Куликов благополучно добрался до медсанбата, там его перевязали — не так туго, с железным обжимом, как это сделал Янушкевич, а щадяще и уложили в постель.

— G такими ранами на койку не укладывают, — проворчал Куликов капризно, — так весь фронт в санбат уложить можно.

— Не беспокойтесь, сержант, долго мы вас не продержим, — пообещал ему доктор, высокий усталый капитан, неловкими движениями стянувший с себя халат, испачканный кровью и отдавший его санитарке; в полевой поношенной форме он сделался очень похож на их покойного ротного, Бекетова. — Главное, чтобы никаких заражений не возникло.

— Мне главное — от своих не отстать, товарищ капитан, — озабоченно проговорил Куликов.

— Во всех случаях вы вернетесь в свою часть, — пообещал доктор, — ежели что-то не будет получаться — подсобим.

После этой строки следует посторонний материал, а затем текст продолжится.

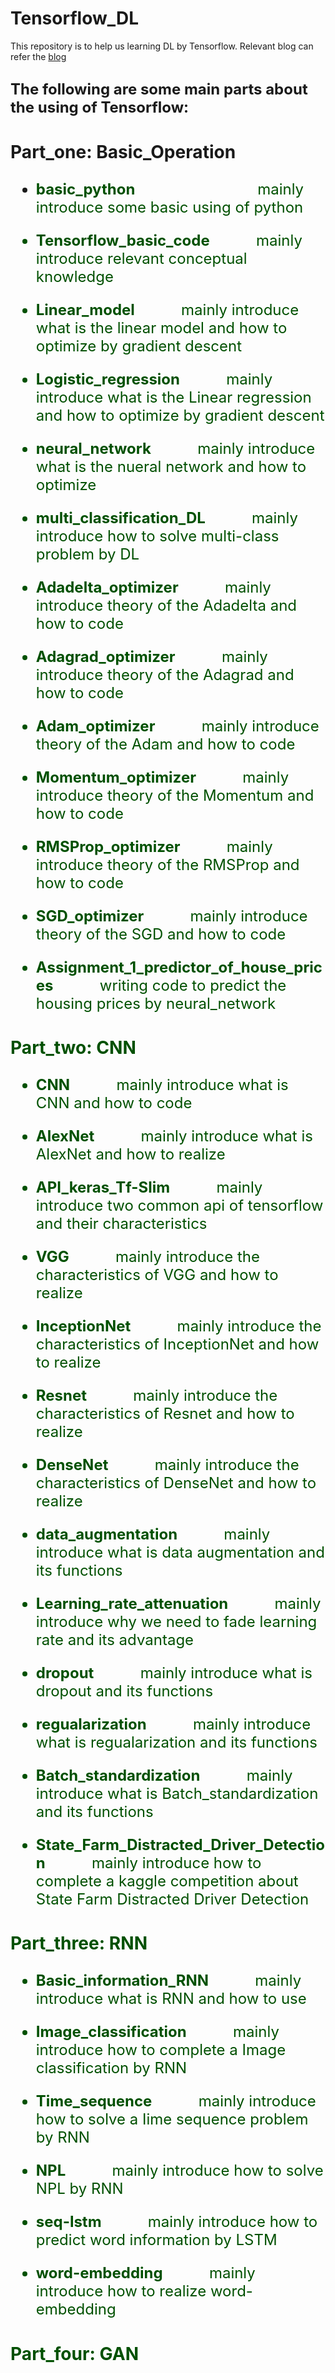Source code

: # Tensorflow_DL


This repository is to help us learning DL by Tensorflow.  Relevant blog can refer the [blog](http://www.weijiawu.com.cn/)

## **<font size=5>The following are some main parts about the using of Tensorflow:**


### **Part_one: Basic_Operation**


* **<font color=#005000>basic_python**              &#160;&#160;&#160;&#160; &#160;&#160;&#160;&#160; &#160;&#160;&#160;&#160; &#160;&#160;&#160;&#160; &#160;&#160;&#160;&#160;&#160; &#160;              mainly introduce some basic using of python

* **<font color=#005000>Tensorflow_basic_code**			&#160;&#160;&#160;&#160; &#160;&#160;&#160;&#160; 	  mainly introduce relevant conceptual knowledge

* **<font color=#005000>Linear_model**			&#160;&#160;&#160;&#160; &#160;&#160;&#160;&#160; 	  mainly introduce what is the linear model and how to optimize by gradient descent

* **<font color=#005000>Logistic_regression**			&#160;&#160;&#160;&#160; &#160;&#160;&#160;&#160; 	  mainly introduce what is the Linear regression and how to optimize by gradient descent

* **<font color=#005000>neural_network**			&#160;&#160;&#160;&#160; &#160;&#160;&#160;&#160; 	  mainly introduce what is the nueral network and how to optimize 

* **<font color=#005000>multi_classification_DL**			&#160;&#160;&#160;&#160; &#160;&#160;&#160;&#160; 	  mainly introduce how to solve multi-class problem by DL

* **<font color=#005000>Adadelta_optimizer**			&#160;&#160;&#160;&#160; &#160;&#160;&#160;&#160; 	  mainly introduce theory of the Adadelta and how to code

* **<font color=#005000>Adagrad_optimizer**			&#160;&#160;&#160;&#160; &#160;&#160;&#160;&#160; 	  mainly introduce theory of the Adagrad and how to code

* **<font color=#005000>Adam_optimizer**			&#160;&#160;&#160;&#160; &#160;&#160;&#160;&#160; 	  mainly introduce theory of the Adam and how to code

* **<font color=#005000>Momentum_optimizer**			&#160;&#160;&#160;&#160; &#160;&#160;&#160;&#160; 	  mainly introduce theory of the Momentum and how to code

* **<font color=#005000>RMSProp_optimizer**			&#160;&#160;&#160;&#160; &#160;&#160;&#160;&#160; 	  mainly introduce theory of the RMSProp and how to code

* **<font color=#005000>SGD_optimizer**			&#160;&#160;&#160;&#160; &#160;&#160;&#160;&#160; 	  mainly introduce theory of the SGD and how to code

* **<font color=#005000>Assignment_1_predictor_of_house_prices**			&#160;&#160;&#160;&#160; &#160;&#160;&#160;&#160; 	  writing code to predict the housing prices by neural_network

### **Part_two: CNN**

* **<font color=#005000>CNN**			&#160;&#160;&#160;&#160; &#160;&#160;&#160;&#160; 	  mainly introduce what is CNN and how to code

* **<font color=#005000>AlexNet**			&#160;&#160;&#160;&#160; &#160;&#160;&#160;&#160; 	  mainly introduce what is AlexNet and how to realize

* **<font color=#005000>API_keras_Tf-Slim**			&#160;&#160;&#160;&#160; &#160;&#160;&#160;&#160; 	  mainly introduce two common api of tensorflow and their characteristics

* **<font color=#005000>VGG**			&#160;&#160;&#160;&#160; &#160;&#160;&#160;&#160; 	  mainly introduce the characteristics of VGG and how to realize

* **<font color=#005000>InceptionNet**			&#160;&#160;&#160;&#160; &#160;&#160;&#160;&#160; 	  mainly introduce the characteristics of InceptionNet and how to realize

* **<font color=#005000>Resnet**			&#160;&#160;&#160;&#160; &#160;&#160;&#160;&#160; 	  mainly introduce the characteristics of Resnet and how to realize

* **<font color=#005000>DenseNet**			&#160;&#160;&#160;&#160; &#160;&#160;&#160;&#160; 	  mainly introduce the characteristics of DenseNet and how to realize

* **<font color=#005000>data_augmentation**			&#160;&#160;&#160;&#160; &#160;&#160;&#160;&#160; 	  mainly introduce what is data augmentation and its functions

* **<font color=#005000>Learning_rate_attenuation**			&#160;&#160;&#160;&#160; &#160;&#160;&#160;&#160; 	  mainly introduce why we need to fade learning rate and its advantage

* **<font color=#005000>dropout**			&#160;&#160;&#160;&#160; &#160;&#160;&#160;&#160; 	  mainly introduce what is dropout and its functions

* **<font color=#005000>regualarization**			&#160;&#160;&#160;&#160; &#160;&#160;&#160;&#160; 	  mainly introduce what is regualarization and its functions

* **<font color=#005000>Batch_standardization**			&#160;&#160;&#160;&#160; &#160;&#160;&#160;&#160; 	  mainly introduce what is Batch_standardization and its functions

* **<font color=#005000>State_Farm_Distracted_Driver_Detection**			&#160;&#160;&#160;&#160; &#160;&#160;&#160;&#160; 	  mainly introduce how to complete a kaggle competition about State Farm Distracted Driver Detection



### **Part_three: RNN**

* **<font color=#005000>Basic_information_RNN**			&#160;&#160;&#160;&#160; &#160;&#160;&#160;&#160; 	  mainly introduce what is RNN and how to use

* **<font color=#005000>Image_classification**			&#160;&#160;&#160;&#160; &#160;&#160;&#160;&#160; 	  mainly introduce how to complete a Image classification by RNN

* **<font color=#005000>Time_sequence**			&#160;&#160;&#160;&#160; &#160;&#160;&#160;&#160; 	  mainly introduce how to solve a Iime sequence problem by RNN

* **<font color=#005000>NPL**			&#160;&#160;&#160;&#160; &#160;&#160;&#160;&#160; 	  mainly introduce how to solve NPL by RNN

* **<font color=#005000>seq-lstm**			&#160;&#160;&#160;&#160; &#160;&#160;&#160;&#160; 	  mainly introduce how to predict word information by LSTM

* **<font color=#005000>word-embedding**			&#160;&#160;&#160;&#160; &#160;&#160;&#160;&#160; 	  mainly introduce how to realize word-embedding

### **Part_four: GAN**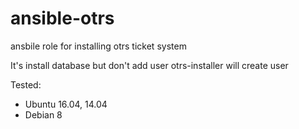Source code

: ansible-otrs
=========

ansbile role for installing otrs ticket system

It's install database but don't add user
otrs-installer will create user

Tested:
- Ubuntu 16.04, 14.04
- Debian 8

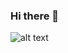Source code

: ### Hi there 👋


![alt text]( https://drive.google.com/uc?export=view&id=[11EfS-o8YhMCFLZ6e2Gdcw4yiCtoxZSKG])


<!--
**CandyPanda-LS/CandyPanda-LS** is a ✨ _special_ ✨ repository because its `README.md` (this file) appears on your GitHub profile.

Here are some ideas to get you started:

- 🔭 I’m currently working on ...
- 🌱 I’m currently learning ...
- 👯 I’m looking to collaborate on ...
- 🤔 I’m looking for help with ...
- 💬 Ask me about ...
- 📫 How to reach me: ...
- 😄 Pronouns: ...
- ⚡ Fun fact: ...


-->
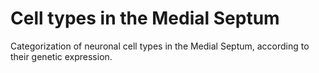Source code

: # Cell types in the Medial Septum
Categorization of neuronal cell types in the Medial Septum, according to their genetic expression.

— За это — спасибо! — Куликов вздохнул обреченно и закрыл глаза. Хорошо, что его оставляют здесь, в прифронтовой зоне, не отправляют в какой-нибудь Гусь-Оловянный или в Пашкино-на-Дону.

Перед закрытыми глазами возникла шевелящаяся багровая пелена, он окунулся в нее и словно бы потерял сознание. А может быть, и не потерял, кто это знает?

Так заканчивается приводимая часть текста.